Zum letztlich guten Ende trug auch Marko Arnautovic bei, bekanntlich ein Ungustl vor dem Herrn und momentan in China tätig. Zugegeben: ich hab ihn nie gemocht, wie denn auch gerade Jubelposen manchen Kicker (Zlatan, CR7) zur Kenntlichkeit verändern. Nach seiner gestrigen Darbietung darf jedoch vermutet werden, dass er getrennt vom Team untergebracht ist, für’s Spiel Freigang erhält und anschließend sofort wieder stationär sediert wird. Immerhin hat Kapitän Alaba handfest vor Augen geführt, wie „Maul halten“ auch aussehen kann…
Niederlande – Ukraine 3:2 (0:0)
Das bisher beste und unterhaltsamste Spiel mit einer bitteren Pointe zum Abschluss. So löblich es stets ist, sich aus bedrängten Situationen „spielerisch zu befreien“ – hätte der ukrainische Keeper Heorhij Buschtschan, der zuvor mehrfach famos reagiert hatte, in der 85. Minute den Ball nicht halbgar zur Seite Richtung Eckfahne geschoben, sondern weit ins und übers Feld gedroschen –das bittere Ende wäre ihm und seiner Mannschaft erspart geblieben.
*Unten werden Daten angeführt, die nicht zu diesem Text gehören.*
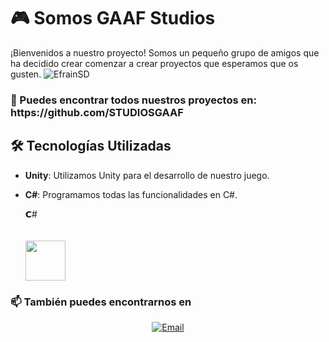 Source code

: # 🎮 Somos GAAF Studios

¡Bienvenidos a nuestro proyecto! Somos un pequeño grupo de amigos que ha decidido crear comenzar a crear proyectos que esperamos que os gusten.
<img src="https://komarev.com/ghpvc/?username=EfrainSD" alt="EfrainSD" />

<h3> 📠 Puedes encontrar todos nuestros proyectos en: https://github.com/STUDIOSGAAF </h3>

## 🛠️ Tecnologías Utilizadas

- **Unity**: Utilizamos Unity para el desarrollo de nuestro juego. <!-- Falta añadir imágenes de las tecnologías -->
- **C#**: Programamos todas las funcionalidades en C#.

  <td width="25%" align="center">
        <span>𝗖#</span><br><br><br>
        <img height="64px" src="https://cdn.svgporn.com/logos/c-sharp.svg">
  </td>


<!-- ## 🌐 Conéctate con Nosotros

Sigue nuestras aventuras y actualizaciones en nuestras redes sociales:
- [TikTok](https://www.tiktok.com/@tu-empresa) 📹
- [Instagram](https://www.instagram.com/tu-empresa) 📸
- [Twitter](https://www.twitter.com/tu-empresa) 🐦 -->

<h3> 📫 También puedes encontrarnos en </h3>

<p align="center">
   <a href="mailto:studiosgaaf@gmail.com"><img alt="Email" src="https://img.shields.io/badge/Email-studiosgaaf@gmail.com-blue?style=flat&logo=gmail"></a>
</p>


<!-- ### 📱 Busca más sobre nosotros
- **Participante 1**
  - [GitHub](https://github.com/participante1) 🌟

- **Participante 2**
  - [GitHub](https://github.com/participante2) 🌟

- **Participante 3**
  - [GitHub](https://github.com/participante3) 🌟

- **Participante 4**
  - [GitHub](https://github.com/participante4) 🌟 

## 🎨 Imágenes

![Imagen del Proyecto](ruta/a/la/imagen1.png)
![Otra Imagen del Proyecto](ruta/a/la/imagen2.png) -->


<!-- Faltaría meter estadísticas <h2>Profile stats :bar_chart: </h2>

[![EfrainSD GitHub Stats](https://github-readme-stats.vercel.app/api?username=EfrainSD&show_icons=true&theme=synthwave))](https://github.com/EfrainSD) -->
So wird es ihn auch wenig trösten, dass die Zusammenfassungen dieser 90 Minuten diese Vorgeschichte aussparen und sich auf die Flanke in den Strafraum und Denzel Dumfriesʼ diesmal geglückten Kopfball zum 3:2 beschränken.
Ich hab’s auch bis zum Abpfiff geschaut, obwohl ich bei gewissen unausrottbaren Phrasen eigentlich sofort aussteigen wollte. So beim 1:1-eingedeutschten Anglizismus, diesmal aus dem Munde von Gerd Gottlob in der 79. Minute: „Bischen ist noch zu gehen.“ Einfach nur affig.